# Work order
Pictures stay out, but every line of the data is copied exactly.

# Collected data
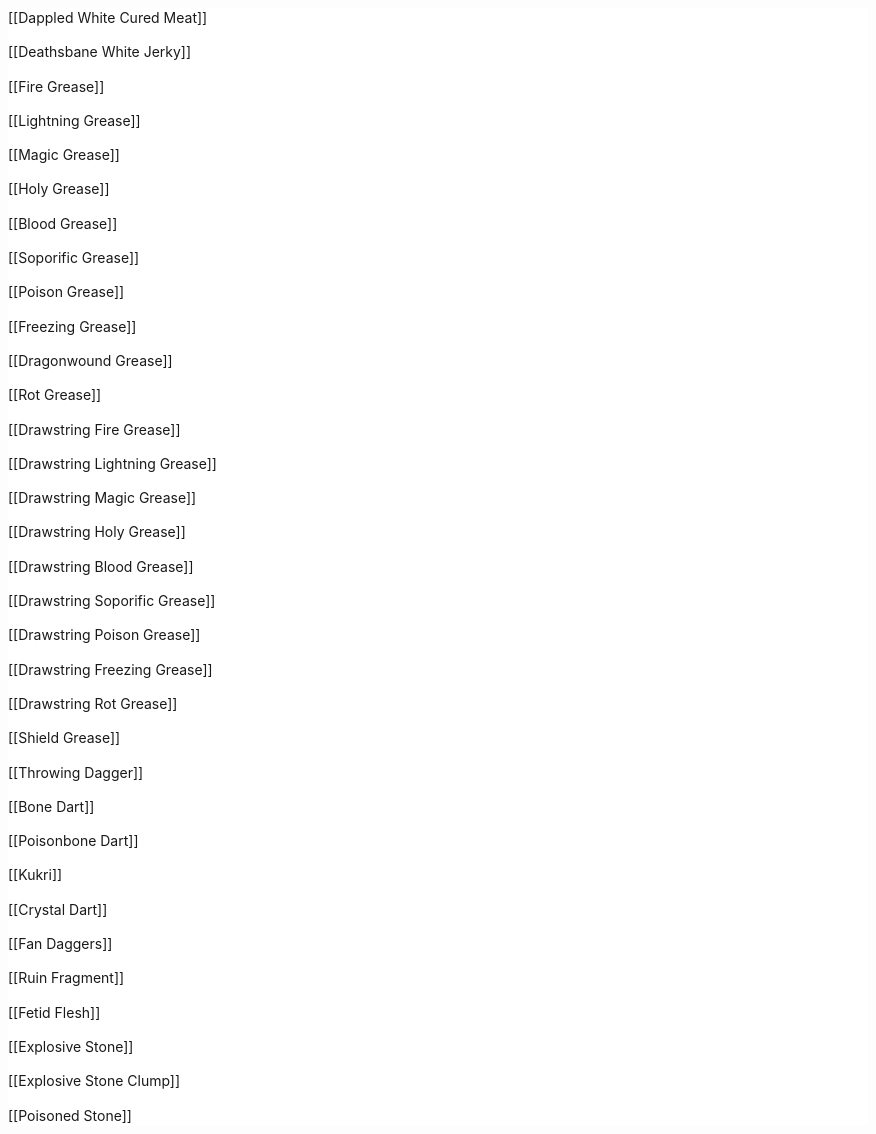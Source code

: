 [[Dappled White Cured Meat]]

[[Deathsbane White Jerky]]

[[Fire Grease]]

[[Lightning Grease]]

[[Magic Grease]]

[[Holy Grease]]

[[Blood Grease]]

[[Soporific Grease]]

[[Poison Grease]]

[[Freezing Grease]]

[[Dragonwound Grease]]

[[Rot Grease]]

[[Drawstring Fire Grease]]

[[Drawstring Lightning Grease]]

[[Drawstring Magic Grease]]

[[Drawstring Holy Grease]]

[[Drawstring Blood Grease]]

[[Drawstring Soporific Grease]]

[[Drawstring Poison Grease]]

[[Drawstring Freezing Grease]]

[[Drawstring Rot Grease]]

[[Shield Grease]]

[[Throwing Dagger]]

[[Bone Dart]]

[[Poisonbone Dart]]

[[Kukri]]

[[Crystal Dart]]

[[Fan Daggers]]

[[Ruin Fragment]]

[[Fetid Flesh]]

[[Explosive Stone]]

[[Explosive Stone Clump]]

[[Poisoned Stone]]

# The completed task
Source code

: [[Dappled White Cured Meat]]

[[Deathsbane White Jerky]]

[[Fire Grease]]

[[Lightning Grease]]

[[Magic Grease]]

[[Holy Grease]]

[[Blood Grease]]

[[Soporific Grease]]

[[Poison Grease]]

[[Freezing Grease]]

[[Dragonwound Grease]]

[[Rot Grease]]

[[Drawstring Fire Grease]]

[[Drawstring Lightning Grease]]

[[Drawstring Magic Grease]]

[[Drawstring Holy Grease]]

[[Drawstring Blood Grease]]

[[Drawstring Soporific Grease]]

[[Drawstring Poison Grease]]

[[Drawstring Freezing Grease]]

[[Drawstring Rot Grease]]

[[Shield Grease]]

[[Throwing Dagger]]

[[Bone Dart]]

[[Poisonbone Dart]]

[[Kukri]]

[[Crystal Dart]]

[[Fan Daggers]]

[[Ruin Fragment]]

[[Fetid Flesh]]

[[Explosive Stone]]

[[Explosive Stone Clump]]

[[Poisoned Stone]]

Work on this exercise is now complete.